SEMARANG, KOMPAS.com- Pengamat pendidikan Muhdi menilai adanya sejumlah perubahan positif maupun evaluasi selama dua periode Gubernur Jawa Tengah Ganjar Pranowo memimpin Jateng.
Ketua PGRI Jateng itu menyebut sampai akhir masa jabatan, masih terdapat kebutuhan guru yang belum semua terpenuhi. Termasuk guru honorer yang belum diangkat menjadi P3K sekalipun telah melewati passing grade.
“Kalau dari sisi guru, sampai hari ini belum semua kebutuhan guru. Artinya masih ada tersisa banyak guru-guru honorer, bahkan mereka sudah passing grade ya. Belum bisa terangkat itu (guru honorer),” ucap Muhdi lewat sambungan telepon, Jumat (1/9/2023).
Baca juga: Tunjangan Non-sertifikasi Guru Rp 250.000 Per Bulan Belum Dibayar 8 Bulan
Padahal jumlah tenaga pendidik honorer di Jateng masih sangat banyak. Namun hingga kini mereka belum mendapat kepastian soal nasib mereka.
“Saya kira mereka sangat menunggu kebijakan (pengangkatan) itu. Kemarin yang ditunda saja penempatannya ada 400 lebih. Kemarin ada yang diterima, tetapi tidak dapat tempat itu di-cancel. Paling banyak Provinsi Jateng untuk se-Indonesia,” imbuhnya.
Tak hanya itu, menurutnya masih terdapat sarana prasarana di sekolah negeri yang belum memadai. Khususnya sarpras di Sekolah Menengah Kejuruan Negeri (SMKN) yang dia nilai masih miris.
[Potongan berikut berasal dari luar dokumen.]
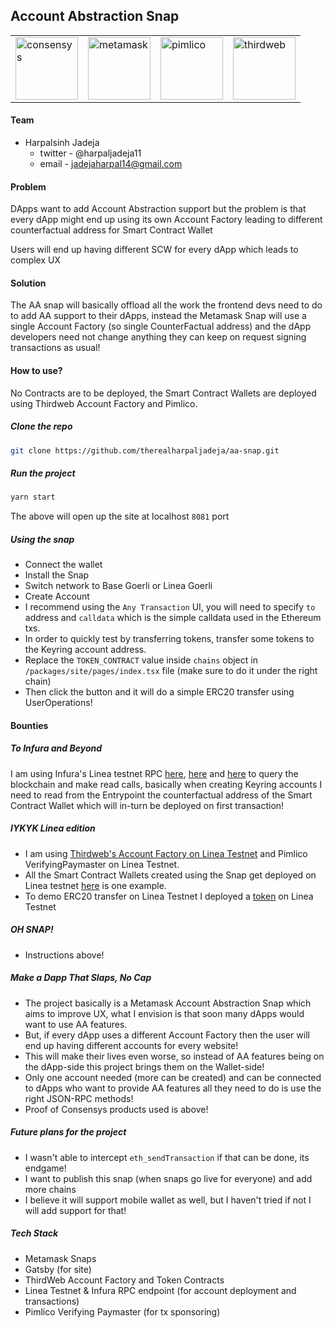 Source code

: ## Account Abstraction Snap

<table align="center">
  <tr>
  <td>
  <img width="100px" src="https://avatars.githubusercontent.com/u/10818037?s=200&v=4" align="center" alt="consensys" />
    </td>
  <td>
  <img width="100px" src="https://avatars.githubusercontent.com/u/11744586?s=200&v=4" align="center" alt="metamask" />
    </td>
    <td>
  <img width="100px" src="https://avatars.githubusercontent.com/u/125581500?s=200&v=4" align="center" alt="pimlico" />
    </td>
    <td>
  <img src="https://github.com/thirdweb-dev/typescript-sdk/blob/main/logo.svg?raw=true" width="100" margin="20 20" alt="thirdweb"/>    
    </td>
  </tr>
</table>

#### Team

- Harpalsinh Jadeja
  - twitter - @harpaljadeja11
  - email - jadejaharpal14@gmail.com

#### Problem

DApps want to add Account Abstraction support but the problem is that every dApp might end up using its own Account Factory leading to different counterfactual address for Smart Contract Wallet

Users will end up having different SCW for every dApp which leads to complex UX

#### Solution

The AA snap will basically offload all the work the frontend devs need to do to add AA support to their dApps, instead the Metamask Snap will use a single Account Factory (so single CounterFactual address) and the dApp developers need not change anything they can keep on request signing transactions as usual!

#### How to use?

No Contracts are to be deployed, the Smart Contract Wallets are deployed using Thirdweb Account Factory and Pimlico.

##### Clone the repo

```bash
git clone https://github.com/therealharpaljadeja/aa-snap.git
```

##### Run the project

```bash
yarn start
```

The above will open up the site at localhost `8081` port

##### Using the snap

- Connect the wallet
- Install the Snap
- Switch network to Base Goerli or Linea Goerli
- Create Account
- I recommend using the `Any Transaction` UI, you will need to specify `to` address and `calldata` which is the simple calldata used in the Ethereum txs.
- In order to quickly test by transferring tokens, transfer some tokens to the Keyring account address.
- Replace the `TOKEN_CONTRACT` value inside `chains` object in `/packages/site/pages/index.tsx` file (make sure to do it under the right chain)
- Then click the button and it will do a simple ERC20 transfer using UserOperations!

#### Bounties

##### To Infura and Beyond

I am using Infura's Linea testnet RPC [here](https://github.com/therealharpaljadeja/aa-snap/blob/a183b184b3e19af2e842238b894daf1a5be17f1d/packages/snap/src/keyring.ts#L44), [here](https://github.com/therealharpaljadeja/aa-snap/blob/a183b184b3e19af2e842238b894daf1a5be17f1d/packages/snap/src/keyring.ts#L214) and [here](https://github.com/therealharpaljadeja/aa-snap/blob/a183b184b3e19af2e842238b894daf1a5be17f1d/packages/site/src/pages/index.tsx#L56) to query the blockchain and make read calls, basically when creating Keyring accounts I need to read from the Entrypoint the counterfactual address of the Smart Contract Wallet which will in-turn be deployed on first transaction!

##### IYKYK Linea edition

- I am using [Thirdweb's Account Factory on Linea Testnet](https://thirdweb.com/linea-testnet/0xb68E99D84aCb7C34282086B44bE5105dE7c25496) and Pimlico VerifyingPaymaster on Linea Testnet.
- All the Smart Contract Wallets created using the Snap get deployed on Linea testnet [here](https://goerli.lineascan.build/address/0x92DE48F5896ffb67395832d335999B99F2Cd585F#code) is one example.
- To demo ERC20 transfer on Linea Testnet I deployed a [token](https://thirdweb.com/linea-testnet/0x89274A233b7A48047553408b2aFe1e2815234D26/tokens) on Linea Testnet

##### OH SNAP!

- Instructions above!

##### Make a Dapp That Slaps, No Cap

- The project basically is a Metamask Account Abstraction Snap which aims to improve UX, what I envision is that soon many dApps would want to use AA features.
- But, if every dApp uses a different Account Factory then the user will end up having different accounts for every website!
- This will make their lives even worse, so instead of AA features being on the dApp-side this project brings them on the Wallet-side!
- Only one account needed (more can be created) and can be connected to dApps who want to provide AA features all they need to do is use the right JSON-RPC methods!
- Proof of Consensys products used is above!

##### Future plans for the project

- I wasn't able to intercept `eth_sendTransaction` if that can be done, its endgame!
- I want to publish this snap (when snaps go live for everyone) and add more chains
- I believe it will support mobile wallet as well, but I haven't tried if not I will add support for that!

##### Tech Stack

- Metamask Snaps
- Gatsby (for site)
- ThirdWeb Account Factory and Token Contracts
- Linea Testnet & Infura RPC endpoint (for account deployment and transactions)
- Pimlico Verifying Paymaster (for tx sponsoring)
“Saya kira kita harus jujur ya. Sarana prasarana di sekolah-sekolah negeri di Jateng juga belum semua seperti yang kita harapkan. Saya kira masih banyak sekolah sekolah yang perlu mendapat fasilitas, apalagi di SMKN, agar kualitas pendidikan di Jawa Tengah semakin baik,” terangnya.
Berkaitan dengan sarpras, pihaknya menyinggung kasus viral pungli SMKN 1 Sale Rembang. Walhasil, Kepala SMKN 1 Sale, Widodo sempat dinonaktifkan selama proses penyelidikan sumbangan yang diklaim sebagai infaq.
Padahal, Muhdi menilai sekolah itu belum memenuhi standar sarpras nasional pendidikan yang telah ditetapkan oleh pemerintah pusat.
Mengingat Ganjar mengusung sekolah gratis, maka pihak sekolah harus mencari jalan tengah untuk membangun sekolah demi meningkatkan kualitas pendidikan dan pembelajaran di sekolah itu, salah satunya dengan infak.
Menurut Muhdi, kekurangan sarpras juga terjadi di sekolah lainnya. Terlebih, saat ini semakin banyak sekolah yang menambah rombongan belajar (rombel).
“Masalah gratis atau tidak gratis bagi kami itu bukan ukuran. Jadi sebenarnya siapa yang mau menanggung biaya sekolah itu. Kalau pemerintah menggratiskan, berarti pemerintah menanggung. Mestinya sarpras dan standar lain seperti guru dan SDM ya harus dipenuhi,” tegasnya.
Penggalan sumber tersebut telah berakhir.